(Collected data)
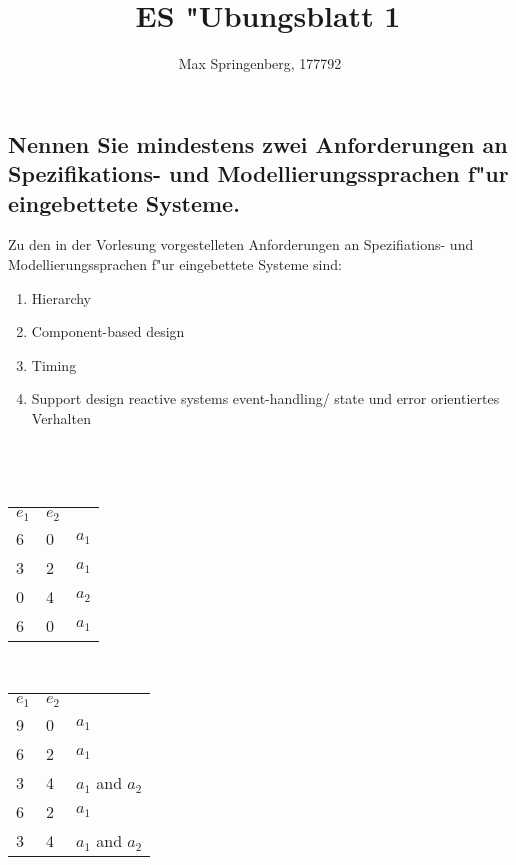 \documentclass{article}
\author{Max Springenberg, 177792}
\title{\
    ES "Ubungsblatt 1
    }
\date{}
\begin{document}
\maketitle
\newpage

\subsection{Nennen Sie mindestens zwei Anforderungen an Spezifikations- und 
            Modellierungssprachen f"ur eingebettete Systeme.}

Zu den in der Vorlesung vorgestelleten Anforderungen an Spezifiations- und 
    Modellierungssprachen f"ur eingebettete Systeme sind:\\

\begin{enumerate}
    \item Hierarchy
    \item Component-based design
    \item Timing
    \item Support design reactive systems
        \subitem event-handling/ state und error orientiertes Verhalten
\end{enumerate}

\subsection{}
\\

\subsection{}
\begin{tabular}{lll}
    $e_1$   &$e_2$      &\\
    6       &0          & $a_1$\\
    3       &2          & $a_1$\\
    0       &4          & $a_2$\\
    6       &0          & $a_1$\\
\end{tabular}\\
\begin{tabular}{lll}
    $e_1$   &$e_2$      &\\
    9       &0          & $a_1$\\
    6       &2          & $a_1$\\
    3       &4          & $a_1$ and $a_2$\\
    6       &2          & $a_1$\\
    3       &4          & $a_1$ and $a_2$\\
\end{tabular}
\end{document}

◆ TASK PROMPT
Lines containing the word "begin" are to be located in the entries and copied.

◆ TASK RESPONSE
\begin{document}
\begin{enumerate}
\begin{tabular}{lll}
\begin{tabular}{lll}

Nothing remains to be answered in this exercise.